## [EXERCISE]
Set down exactly the lines from the one containing "- forlinx_led_brightness_set" to the final line of the records below, with every picture omitted.
⟨
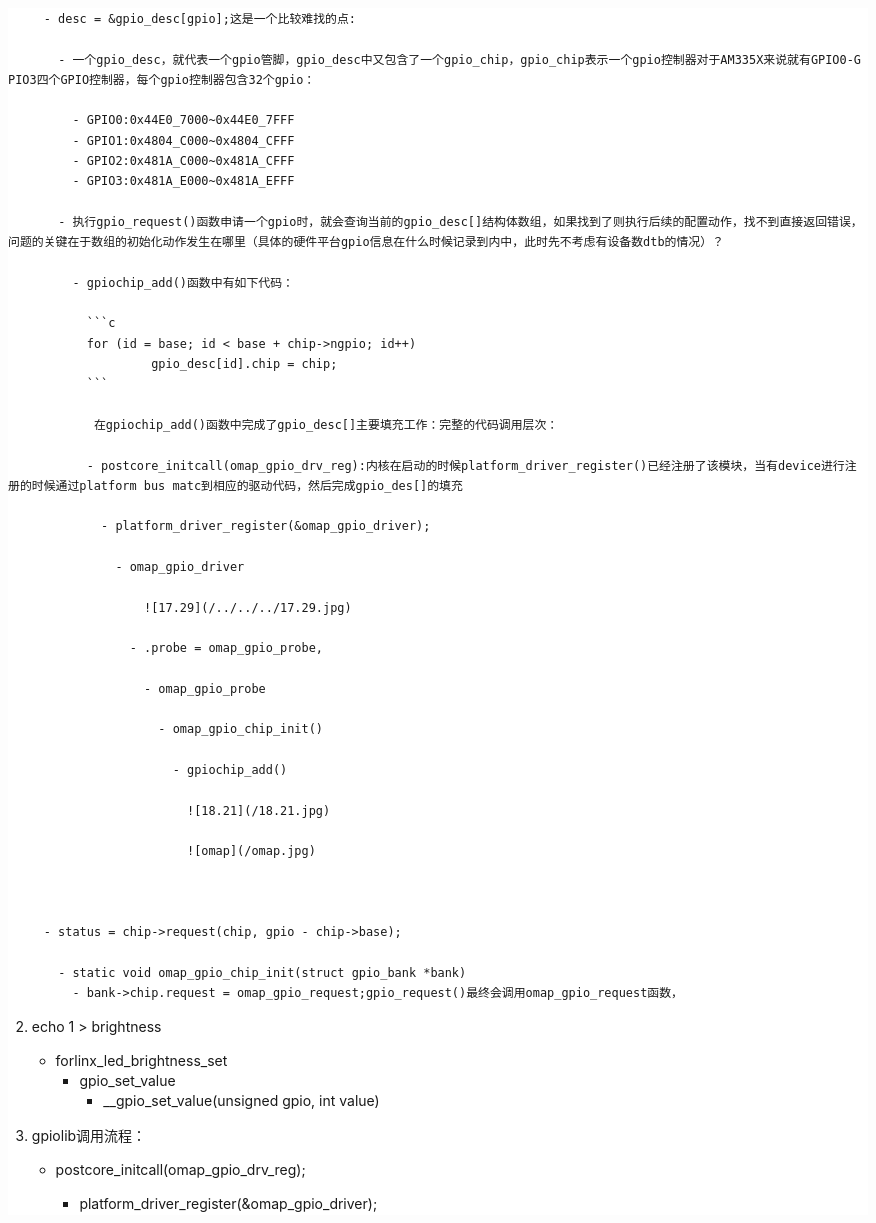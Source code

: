          - desc = &gpio_desc[gpio];这是一个比较难找的点:

           - 一个gpio_desc，就代表一个gpio管脚，gpio_desc中又包含了一个gpio_chip，gpio_chip表示一个gpio控制器对于AM335X来说就有GPIO0-GPIO3四个GPIO控制器，每个gpio控制器包含32个gpio：

             - GPIO0:0x44E0_7000~0x44E0_7FFF 
             - GPIO1:0x4804_C000~0x4804_CFFF
             - GPIO2:0x481A_C000~0x481A_CFFF
             - GPIO3:0x481A_E000~0x481A_EFFF 

           - 执行gpio_request()函数申请一个gpio时，就会查询当前的gpio_desc[]结构体数组，如果找到了则执行后续的配置动作，找不到直接返回错误，问题的关键在于数组的初始化动作发生在哪里（具体的硬件平台gpio信息在什么时候记录到内中，此时先不考虑有设备数dtb的情况）？

             - gpiochip_add()函数中有如下代码：

               ```c
               for (id = base; id < base + chip->ngpio; id++) 
               			gpio_desc[id].chip = chip;
               ```

                在gpiochip_add()函数中完成了gpio_desc[]主要填充工作：完整的代码调用层次：

               - postcore_initcall(omap_gpio_drv_reg):内核在启动的时候platform_driver_register()已经注册了该模块，当有device进行注册的时候通过platform bus matc到相应的驱动代码，然后完成gpio_des[]的填充

                 - platform_driver_register(&omap_gpio_driver);

                   - omap_gpio_driver

                     ​	![17.29](/../../../17.29.jpg)

                     - .probe = omap_gpio_probe,

                       - omap_gpio_probe

                         - omap_gpio_chip_init()

                           - gpiochip_add()

                             ![18.21](/18.21.jpg)

                             ![omap](/omap.jpg)

                     ​					

         - status = chip->request(chip, gpio - chip->base);

           - static void omap_gpio_chip_init(struct gpio_bank *bank)
             - bank->chip.request = omap_gpio_request;gpio_request()最终会调用omap_gpio_request函数，

2. echo 1 > brightness

   - forlinx_led_brightness_set
     - gpio_set_value
       - __gpio_set_value(unsigned gpio, int value)

3. gpiolib调用流程：

   - postcore_initcall(omap_gpio_drv_reg);

     -  platform_driver_register(&omap_gpio_driver);
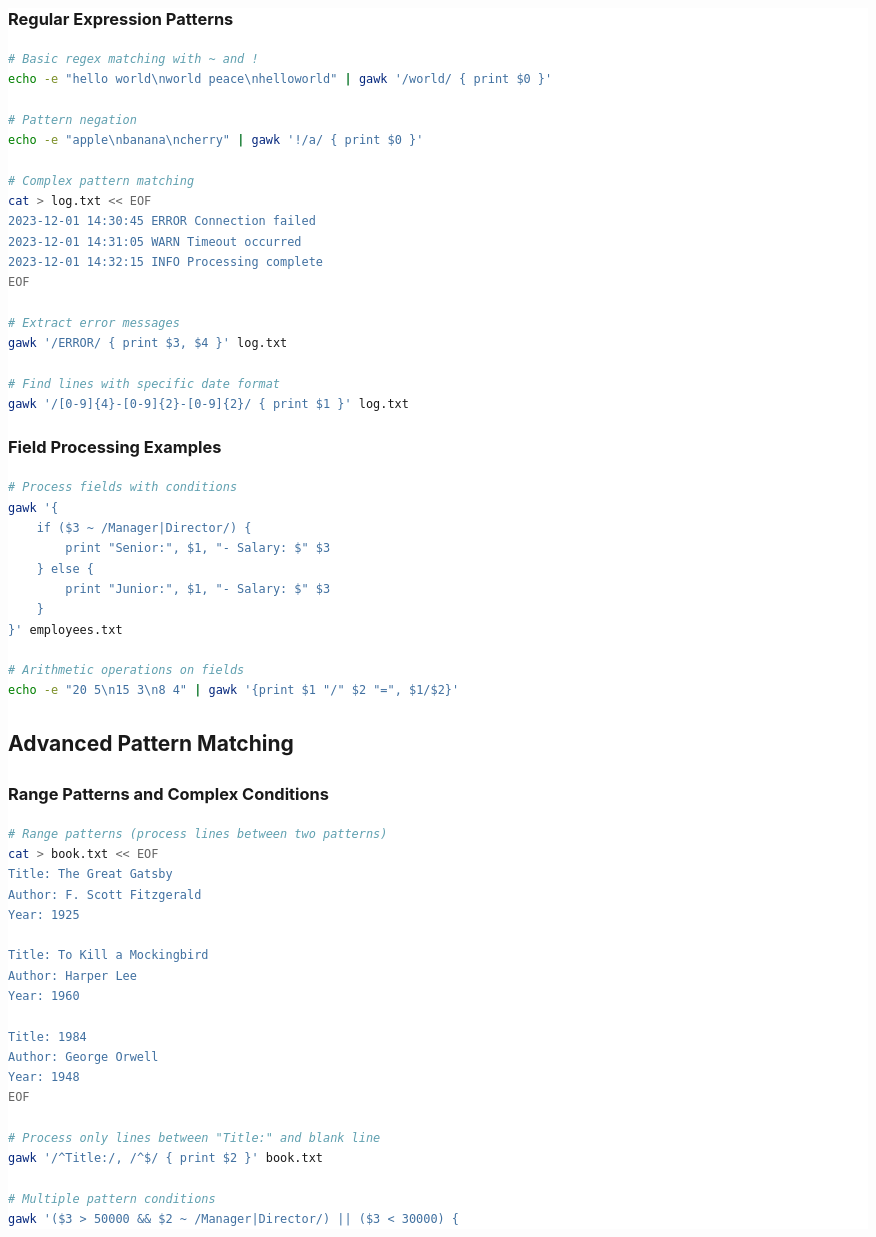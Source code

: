 ### Regular Expression Patterns

```bash
# Basic regex matching with ~ and !
echo -e "hello world\nworld peace\nhelloworld" | gawk '/world/ { print $0 }'

# Pattern negation
echo -e "apple\nbanana\ncherry" | gawk '!/a/ { print $0 }'

# Complex pattern matching
cat > log.txt << EOF
2023-12-01 14:30:45 ERROR Connection failed
2023-12-01 14:31:05 WARN Timeout occurred
2023-12-01 14:32:15 INFO Processing complete
EOF

# Extract error messages
gawk '/ERROR/ { print $3, $4 }' log.txt

# Find lines with specific date format
gawk '/[0-9]{4}-[0-9]{2}-[0-9]{2}/ { print $1 }' log.txt
```

### Field Processing Examples

```bash
# Process fields with conditions
gawk '{
    if ($3 ~ /Manager|Director/) {
        print "Senior:", $1, "- Salary: $" $3
    } else {
        print "Junior:", $1, "- Salary: $" $3
    }
}' employees.txt

# Arithmetic operations on fields  
echo -e "20 5\n15 3\n8 4" | gawk '{print $1 "/" $2 "=", $1/$2}'
```

## Advanced Pattern Matching

### Range Patterns and Complex Conditions

```bash
# Range patterns (process lines between two patterns)
cat > book.txt << EOF
Title: The Great Gatsby
Author: F. Scott Fitzgerald
Year: 1925

Title: To Kill a Mockingbird
Author: Harper Lee
Year: 1960

Title: 1984
Author: George Orwell
Year: 1948
EOF

# Process only lines between "Title:" and blank line
gawk '/^Title:/, /^$/ { print $2 }' book.txt

# Multiple pattern conditions
gawk '($3 > 50000 && $2 ~ /Manager|Director/) || ($3 < 30000) {
```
⟩
## [WRITTEN ANSWER]
   - forlinx_led_brightness_set
     - gpio_set_value
       - __gpio_set_value(unsigned gpio, int value)

3. gpiolib调用流程：

   - postcore_initcall(omap_gpio_drv_reg);

     -  platform_driver_register(&omap_gpio_driver);
Source code

: ### Regular Expression Patterns

```bash
# Basic regex matching with ~ and !
echo -e "hello world\nworld peace\nhelloworld" | gawk '/world/ { print $0 }'

# Pattern negation
echo -e "apple\nbanana\ncherry" | gawk '!/a/ { print $0 }'

# Complex pattern matching
cat > log.txt << EOF
2023-12-01 14:30:45 ERROR Connection failed
2023-12-01 14:31:05 WARN Timeout occurred
2023-12-01 14:32:15 INFO Processing complete
EOF

# Extract error messages
gawk '/ERROR/ { print $3, $4 }' log.txt

# Find lines with specific date format
gawk '/[0-9]{4}-[0-9]{2}-[0-9]{2}/ { print $1 }' log.txt
```

### Field Processing Examples

```bash
# Process fields with conditions
gawk '{
    if ($3 ~ /Manager|Director/) {
        print "Senior:", $1, "- Salary: $" $3
    } else {
        print "Junior:", $1, "- Salary: $" $3
    }
}' employees.txt

# Arithmetic operations on fields  
echo -e "20 5\n15 3\n8 4" | gawk '{print $1 "/" $2 "=", $1/$2}'
```

## Advanced Pattern Matching

### Range Patterns and Complex Conditions

```bash
# Range patterns (process lines between two patterns)
cat > book.txt << EOF
Title: The Great Gatsby
Author: F. Scott Fitzgerald
Year: 1925

Title: To Kill a Mockingbird
Author: Harper Lee
Year: 1960

Title: 1984
Author: George Orwell
Year: 1948
EOF

# Process only lines between "Title:" and blank line
gawk '/^Title:/, /^$/ { print $2 }' book.txt

# Multiple pattern conditions
gawk '($3 > 50000 && $2 ~ /Manager|Director/) || ($3 < 30000) {
```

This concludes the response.